Extracted records:
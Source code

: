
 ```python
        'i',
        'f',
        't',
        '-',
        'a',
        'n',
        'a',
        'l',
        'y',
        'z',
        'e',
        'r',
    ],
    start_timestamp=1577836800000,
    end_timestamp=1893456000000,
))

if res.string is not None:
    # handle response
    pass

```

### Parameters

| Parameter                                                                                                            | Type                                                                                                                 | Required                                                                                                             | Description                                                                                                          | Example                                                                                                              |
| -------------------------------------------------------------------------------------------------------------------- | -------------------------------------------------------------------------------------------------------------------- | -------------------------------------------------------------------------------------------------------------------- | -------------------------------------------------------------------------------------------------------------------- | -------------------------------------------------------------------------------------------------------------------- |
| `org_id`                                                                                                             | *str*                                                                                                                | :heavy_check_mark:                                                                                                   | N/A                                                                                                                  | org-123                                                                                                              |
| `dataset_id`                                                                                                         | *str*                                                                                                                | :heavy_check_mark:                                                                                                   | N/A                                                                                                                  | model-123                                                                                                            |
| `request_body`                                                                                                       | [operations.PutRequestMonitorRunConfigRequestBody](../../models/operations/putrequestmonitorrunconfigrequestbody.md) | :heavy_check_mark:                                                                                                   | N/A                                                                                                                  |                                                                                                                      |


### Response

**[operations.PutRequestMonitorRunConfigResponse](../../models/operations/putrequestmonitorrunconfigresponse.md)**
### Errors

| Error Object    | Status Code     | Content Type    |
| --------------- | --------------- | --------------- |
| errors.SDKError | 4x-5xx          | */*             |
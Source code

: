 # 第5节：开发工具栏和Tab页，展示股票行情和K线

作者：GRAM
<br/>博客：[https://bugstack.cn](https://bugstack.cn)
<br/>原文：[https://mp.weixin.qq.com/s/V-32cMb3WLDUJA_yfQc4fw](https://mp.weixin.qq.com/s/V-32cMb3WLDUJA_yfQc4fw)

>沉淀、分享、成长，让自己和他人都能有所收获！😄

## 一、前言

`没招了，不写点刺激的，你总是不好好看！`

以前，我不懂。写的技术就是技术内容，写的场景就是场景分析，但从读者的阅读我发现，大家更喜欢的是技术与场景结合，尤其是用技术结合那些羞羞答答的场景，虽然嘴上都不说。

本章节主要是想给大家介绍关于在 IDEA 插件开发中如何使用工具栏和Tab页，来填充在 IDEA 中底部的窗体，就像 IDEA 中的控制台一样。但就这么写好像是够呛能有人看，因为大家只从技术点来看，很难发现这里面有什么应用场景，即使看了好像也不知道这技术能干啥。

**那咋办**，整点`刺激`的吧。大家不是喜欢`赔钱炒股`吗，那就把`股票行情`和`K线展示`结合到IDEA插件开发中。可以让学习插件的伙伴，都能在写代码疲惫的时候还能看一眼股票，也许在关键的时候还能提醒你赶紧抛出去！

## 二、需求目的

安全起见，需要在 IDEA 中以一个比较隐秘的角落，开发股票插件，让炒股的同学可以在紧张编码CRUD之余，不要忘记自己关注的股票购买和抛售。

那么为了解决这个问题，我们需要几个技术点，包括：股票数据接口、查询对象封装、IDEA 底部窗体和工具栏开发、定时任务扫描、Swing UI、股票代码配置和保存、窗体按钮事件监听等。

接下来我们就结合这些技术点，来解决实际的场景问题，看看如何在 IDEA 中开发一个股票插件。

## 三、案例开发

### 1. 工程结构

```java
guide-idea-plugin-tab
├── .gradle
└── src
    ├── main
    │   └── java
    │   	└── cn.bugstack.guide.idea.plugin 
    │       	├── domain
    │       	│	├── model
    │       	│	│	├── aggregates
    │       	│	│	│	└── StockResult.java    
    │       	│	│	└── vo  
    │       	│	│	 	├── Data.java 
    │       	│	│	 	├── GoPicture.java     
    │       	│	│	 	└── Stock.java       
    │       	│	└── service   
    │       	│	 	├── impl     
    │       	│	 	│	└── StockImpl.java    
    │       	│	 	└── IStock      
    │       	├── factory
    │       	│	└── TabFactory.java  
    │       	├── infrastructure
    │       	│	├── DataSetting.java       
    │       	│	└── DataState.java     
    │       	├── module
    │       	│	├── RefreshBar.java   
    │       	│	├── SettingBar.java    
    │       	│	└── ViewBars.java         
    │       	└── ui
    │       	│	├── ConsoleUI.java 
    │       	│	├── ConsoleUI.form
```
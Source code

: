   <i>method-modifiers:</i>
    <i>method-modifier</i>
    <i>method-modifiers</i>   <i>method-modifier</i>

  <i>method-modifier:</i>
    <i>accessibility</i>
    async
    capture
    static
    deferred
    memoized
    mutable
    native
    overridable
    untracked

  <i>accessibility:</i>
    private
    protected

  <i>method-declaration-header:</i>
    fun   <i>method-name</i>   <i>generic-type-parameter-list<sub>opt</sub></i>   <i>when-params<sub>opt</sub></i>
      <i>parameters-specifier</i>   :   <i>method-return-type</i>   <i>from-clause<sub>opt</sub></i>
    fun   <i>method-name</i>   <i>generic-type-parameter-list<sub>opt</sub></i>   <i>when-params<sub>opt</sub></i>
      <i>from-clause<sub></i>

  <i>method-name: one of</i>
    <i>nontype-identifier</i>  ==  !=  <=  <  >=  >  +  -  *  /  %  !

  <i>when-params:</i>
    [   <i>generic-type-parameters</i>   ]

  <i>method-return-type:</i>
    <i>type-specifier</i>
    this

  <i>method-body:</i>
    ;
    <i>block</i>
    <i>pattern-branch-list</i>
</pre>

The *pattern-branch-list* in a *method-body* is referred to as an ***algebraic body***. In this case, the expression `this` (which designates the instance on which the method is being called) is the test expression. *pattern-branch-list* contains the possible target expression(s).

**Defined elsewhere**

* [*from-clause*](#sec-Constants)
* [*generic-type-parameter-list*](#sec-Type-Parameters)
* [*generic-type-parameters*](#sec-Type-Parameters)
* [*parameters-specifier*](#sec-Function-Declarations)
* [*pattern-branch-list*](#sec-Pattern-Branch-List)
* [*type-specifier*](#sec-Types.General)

Your task: Reproduce the records above word for word.

Solution for this problem:
Source code

:
 ```python
        'i',
        'f',
        't',
        '-',
        'a',
        'n',
        'a',
        'l',
        'y',
        'z',
        'e',
        'r',
    ],
    start_timestamp=1577836800000,
    end_timestamp=1893456000000,
))

if res.string is not None:
    # handle response
    pass

```

### Parameters

| Parameter                                                                                                            | Type                                                                                                                 | Required                                                                                                             | Description                                                                                                          | Example                                                                                                              |
| -------------------------------------------------------------------------------------------------------------------- | -------------------------------------------------------------------------------------------------------------------- | -------------------------------------------------------------------------------------------------------------------- | -------------------------------------------------------------------------------------------------------------------- | -------------------------------------------------------------------------------------------------------------------- |
| `org_id`                                                                                                             | *str*                                                                                                                | :heavy_check_mark:                                                                                                   | N/A                                                                                                                  | org-123                                                                                                              |
| `dataset_id`                                                                                                         | *str*                                                                                                                | :heavy_check_mark:                                                                                                   | N/A                                                                                                                  | model-123                                                                                                            |
| `request_body`                                                                                                       | [operations.PutRequestMonitorRunConfigRequestBody](../../models/operations/putrequestmonitorrunconfigrequestbody.md) | :heavy_check_mark:                                                                                                   | N/A                                                                                                                  |                                                                                                                      |


### Response

**[operations.PutRequestMonitorRunConfigResponse](../../models/operations/putrequestmonitorrunconfigresponse.md)**
### Errors

| Error Object    | Status Code     | Content Type    |
| --------------- | --------------- | --------------- |
| errors.SDKError | 4x-5xx          | */*             |
Source code

: # 第5节：开发工具栏和Tab页，展示股票行情和K线

作者：GRAM
<br/>博客：[https://bugstack.cn](https://bugstack.cn)
<br/>原文：[https://mp.weixin.qq.com/s/V-32cMb3WLDUJA_yfQc4fw](https://mp.weixin.qq.com/s/V-32cMb3WLDUJA_yfQc4fw)

>沉淀、分享、成长，让自己和他人都能有所收获！😄

## 一、前言

`没招了，不写点刺激的，你总是不好好看！`

以前，我不懂。写的技术就是技术内容，写的场景就是场景分析，但从读者的阅读我发现，大家更喜欢的是技术与场景结合，尤其是用技术结合那些羞羞答答的场景，虽然嘴上都不说。

本章节主要是想给大家介绍关于在 IDEA 插件开发中如何使用工具栏和Tab页，来填充在 IDEA 中底部的窗体，就像 IDEA 中的控制台一样。但就这么写好像是够呛能有人看，因为大家只从技术点来看，很难发现这里面有什么应用场景，即使看了好像也不知道这技术能干啥。

**那咋办**，整点`刺激`的吧。大家不是喜欢`赔钱炒股`吗，那就把`股票行情`和`K线展示`结合到IDEA插件开发中。可以让学习插件的伙伴，都能在写代码疲惫的时候还能看一眼股票，也许在关键的时候还能提醒你赶紧抛出去！

## 二、需求目的

安全起见，需要在 IDEA 中以一个比较隐秘的角落，开发股票插件，让炒股的同学可以在紧张编码CRUD之余，不要忘记自己关注的股票购买和抛售。

那么为了解决这个问题，我们需要几个技术点，包括：股票数据接口、查询对象封装、IDEA 底部窗体和工具栏开发、定时任务扫描、Swing UI、股票代码配置和保存、窗体按钮事件监听等。

接下来我们就结合这些技术点，来解决实际的场景问题，看看如何在 IDEA 中开发一个股票插件。

## 三、案例开发

### 1. 工程结构

```java
guide-idea-plugin-tab
├── .gradle
└── src
    ├── main
    │   └── java
    │   	└── cn.bugstack.guide.idea.plugin 
    │       	├── domain
    │       	│	├── model
    │       	│	│	├── aggregates
    │       	│	│	│	└── StockResult.java    
    │       	│	│	└── vo  
    │       	│	│	 	├── Data.java 
    │       	│	│	 	├── GoPicture.java     
    │       	│	│	 	└── Stock.java       
    │       	│	└── service   
    │       	│	 	├── impl     
    │       	│	 	│	└── StockImpl.java    
    │       	│	 	└── IStock      
    │       	├── factory
    │       	│	└── TabFactory.java  
    │       	├── infrastructure
    │       	│	├── DataSetting.java       
    │       	│	└── DataState.java     
    │       	├── module
    │       	│	├── RefreshBar.java   
    │       	│	├── SettingBar.java    
    │       	│	└── ViewBars.java         
    │       	└── ui
    │       	│	├── ConsoleUI.java 
    │       	│	├── ConsoleUI.form
```
Source code

:   <i>method-modifiers:</i>
    <i>method-modifier</i>
    <i>method-modifiers</i>   <i>method-modifier</i>

  <i>method-modifier:</i>
    <i>accessibility</i>
    async
    capture
    static
    deferred
    memoized
    mutable
    native
    overridable
    untracked

  <i>accessibility:</i>
    private
    protected

  <i>method-declaration-header:</i>
    fun   <i>method-name</i>   <i>generic-type-parameter-list<sub>opt</sub></i>   <i>when-params<sub>opt</sub></i>
      <i>parameters-specifier</i>   :   <i>method-return-type</i>   <i>from-clause<sub>opt</sub></i>
    fun   <i>method-name</i>   <i>generic-type-parameter-list<sub>opt</sub></i>   <i>when-params<sub>opt</sub></i>
      <i>from-clause<sub></i>

  <i>method-name: one of</i>
    <i>nontype-identifier</i>  ==  !=  <=  <  >=  >  +  -  *  /  %  !

  <i>when-params:</i>
    [   <i>generic-type-parameters</i>   ]

  <i>method-return-type:</i>
    <i>type-specifier</i>
    this

  <i>method-body:</i>
    ;
    <i>block</i>
    <i>pattern-branch-list</i>
</pre>

The *pattern-branch-list* in a *method-body* is referred to as an ***algebraic body***. In this case, the expression `this` (which designates the instance on which the method is being called) is the test expression. *pattern-branch-list* contains the possible target expression(s).

**Defined elsewhere**

* [*from-clause*](#sec-Constants)
* [*generic-type-parameter-list*](#sec-Type-Parameters)
* [*generic-type-parameters*](#sec-Type-Parameters)
* [*parameters-specifier*](#sec-Function-Declarations)
* [*pattern-branch-list*](#sec-Pattern-Branch-List)
* [*type-specifier*](#sec-Types.General)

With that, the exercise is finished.